[Non-linear effects]](@id nonlinear)

using BSplineKit, Unfold
using CairoMakie
using DataFrames
using Random
using Colors
using Missings

Generating a non-linear signal

We start with generating data variables

rng = MersenneTwister(2) # make repeatable
n = 20 # number of datapoints
evts = DataFrame(:x => rand(rng, n))
signal = -(3 * (evts.x .- 0.5)) .^ 2 .+ 0.5 .* rand(rng, n)

plot(evts.x, signal)
Example block output

Looks perfectly non-linear.
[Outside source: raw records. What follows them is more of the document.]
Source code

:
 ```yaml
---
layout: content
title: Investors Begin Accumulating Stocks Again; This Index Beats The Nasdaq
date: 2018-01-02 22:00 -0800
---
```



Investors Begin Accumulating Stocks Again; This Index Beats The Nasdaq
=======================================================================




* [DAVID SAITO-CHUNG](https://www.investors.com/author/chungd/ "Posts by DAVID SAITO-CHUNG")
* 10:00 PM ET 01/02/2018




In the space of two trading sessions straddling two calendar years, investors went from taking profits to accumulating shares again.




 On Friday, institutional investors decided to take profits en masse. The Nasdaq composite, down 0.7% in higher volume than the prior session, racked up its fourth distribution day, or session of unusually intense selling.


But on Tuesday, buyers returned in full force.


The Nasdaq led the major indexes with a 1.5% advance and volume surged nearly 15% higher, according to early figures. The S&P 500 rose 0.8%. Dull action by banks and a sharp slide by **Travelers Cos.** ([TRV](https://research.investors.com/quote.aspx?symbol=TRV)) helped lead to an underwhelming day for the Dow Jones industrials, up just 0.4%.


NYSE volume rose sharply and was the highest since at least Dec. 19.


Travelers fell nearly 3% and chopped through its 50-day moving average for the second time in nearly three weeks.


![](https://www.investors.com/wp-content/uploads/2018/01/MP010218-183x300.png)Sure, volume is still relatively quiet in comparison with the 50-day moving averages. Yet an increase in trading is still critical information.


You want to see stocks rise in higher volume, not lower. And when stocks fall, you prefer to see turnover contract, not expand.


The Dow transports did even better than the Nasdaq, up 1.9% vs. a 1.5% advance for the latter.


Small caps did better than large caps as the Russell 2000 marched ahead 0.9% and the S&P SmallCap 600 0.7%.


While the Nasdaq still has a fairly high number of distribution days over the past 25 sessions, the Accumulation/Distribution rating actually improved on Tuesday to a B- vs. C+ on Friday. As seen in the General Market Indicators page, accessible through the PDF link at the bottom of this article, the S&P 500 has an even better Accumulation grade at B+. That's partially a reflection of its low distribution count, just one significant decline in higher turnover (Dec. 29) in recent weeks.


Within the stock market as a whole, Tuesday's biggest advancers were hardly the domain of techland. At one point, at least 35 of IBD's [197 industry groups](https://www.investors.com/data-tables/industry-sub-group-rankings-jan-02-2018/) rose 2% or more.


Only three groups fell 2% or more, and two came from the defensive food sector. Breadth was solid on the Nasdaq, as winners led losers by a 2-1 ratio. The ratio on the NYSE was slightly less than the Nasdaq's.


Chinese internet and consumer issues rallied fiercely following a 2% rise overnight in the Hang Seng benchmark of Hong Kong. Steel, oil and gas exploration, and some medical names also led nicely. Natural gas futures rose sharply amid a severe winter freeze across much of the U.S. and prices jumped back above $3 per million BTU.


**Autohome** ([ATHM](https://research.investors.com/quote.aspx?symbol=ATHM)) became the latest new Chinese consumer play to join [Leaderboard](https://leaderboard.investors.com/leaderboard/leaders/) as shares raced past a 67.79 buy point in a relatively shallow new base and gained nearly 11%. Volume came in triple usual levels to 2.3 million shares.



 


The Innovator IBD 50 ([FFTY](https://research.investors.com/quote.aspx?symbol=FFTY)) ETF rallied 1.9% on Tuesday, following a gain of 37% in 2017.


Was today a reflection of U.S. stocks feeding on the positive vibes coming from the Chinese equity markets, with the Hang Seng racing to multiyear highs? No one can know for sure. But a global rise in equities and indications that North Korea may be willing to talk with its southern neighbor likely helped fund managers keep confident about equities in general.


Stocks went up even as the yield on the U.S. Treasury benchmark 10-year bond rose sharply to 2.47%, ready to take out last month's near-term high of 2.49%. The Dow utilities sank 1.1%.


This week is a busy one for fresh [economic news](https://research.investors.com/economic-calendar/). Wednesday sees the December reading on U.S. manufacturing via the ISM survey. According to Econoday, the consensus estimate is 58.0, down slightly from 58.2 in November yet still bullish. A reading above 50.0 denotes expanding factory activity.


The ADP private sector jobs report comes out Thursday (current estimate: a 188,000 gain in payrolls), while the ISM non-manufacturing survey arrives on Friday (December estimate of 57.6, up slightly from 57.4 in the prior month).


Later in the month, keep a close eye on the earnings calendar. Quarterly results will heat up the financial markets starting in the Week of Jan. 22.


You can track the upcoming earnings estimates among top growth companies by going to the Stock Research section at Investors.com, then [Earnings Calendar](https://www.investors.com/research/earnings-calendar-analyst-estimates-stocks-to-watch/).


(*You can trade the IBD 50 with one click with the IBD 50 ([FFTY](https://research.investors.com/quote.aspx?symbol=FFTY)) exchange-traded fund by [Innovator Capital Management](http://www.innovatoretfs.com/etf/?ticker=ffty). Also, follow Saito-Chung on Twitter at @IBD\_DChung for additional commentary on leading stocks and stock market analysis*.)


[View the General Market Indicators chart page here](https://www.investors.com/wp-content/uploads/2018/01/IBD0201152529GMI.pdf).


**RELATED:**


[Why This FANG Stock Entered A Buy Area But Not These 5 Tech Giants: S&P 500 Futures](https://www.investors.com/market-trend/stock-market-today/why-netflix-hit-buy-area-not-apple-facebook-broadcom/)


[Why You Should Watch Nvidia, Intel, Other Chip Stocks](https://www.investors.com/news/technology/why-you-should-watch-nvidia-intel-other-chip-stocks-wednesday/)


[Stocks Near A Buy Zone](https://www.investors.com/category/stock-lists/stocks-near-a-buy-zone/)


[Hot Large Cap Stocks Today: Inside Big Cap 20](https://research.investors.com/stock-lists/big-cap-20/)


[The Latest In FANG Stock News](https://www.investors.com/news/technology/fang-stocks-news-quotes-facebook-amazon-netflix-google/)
Great!

Compare linear & non-linear fit

First, we have to reshape signal data to a 3d array, so it will fit to Unfold format: 1 channel x 1 timepoint x 20 datapoints.

signal = reshape(signal, length(signal), 1, 1)
signal = permutedims(signal, [3, 2, 1])
size(signal)
(1, 1, 20)

Next we define three different models: linear, 4 splines and 10 splines. Note difference in formulas: one x, the other spl(x, 4).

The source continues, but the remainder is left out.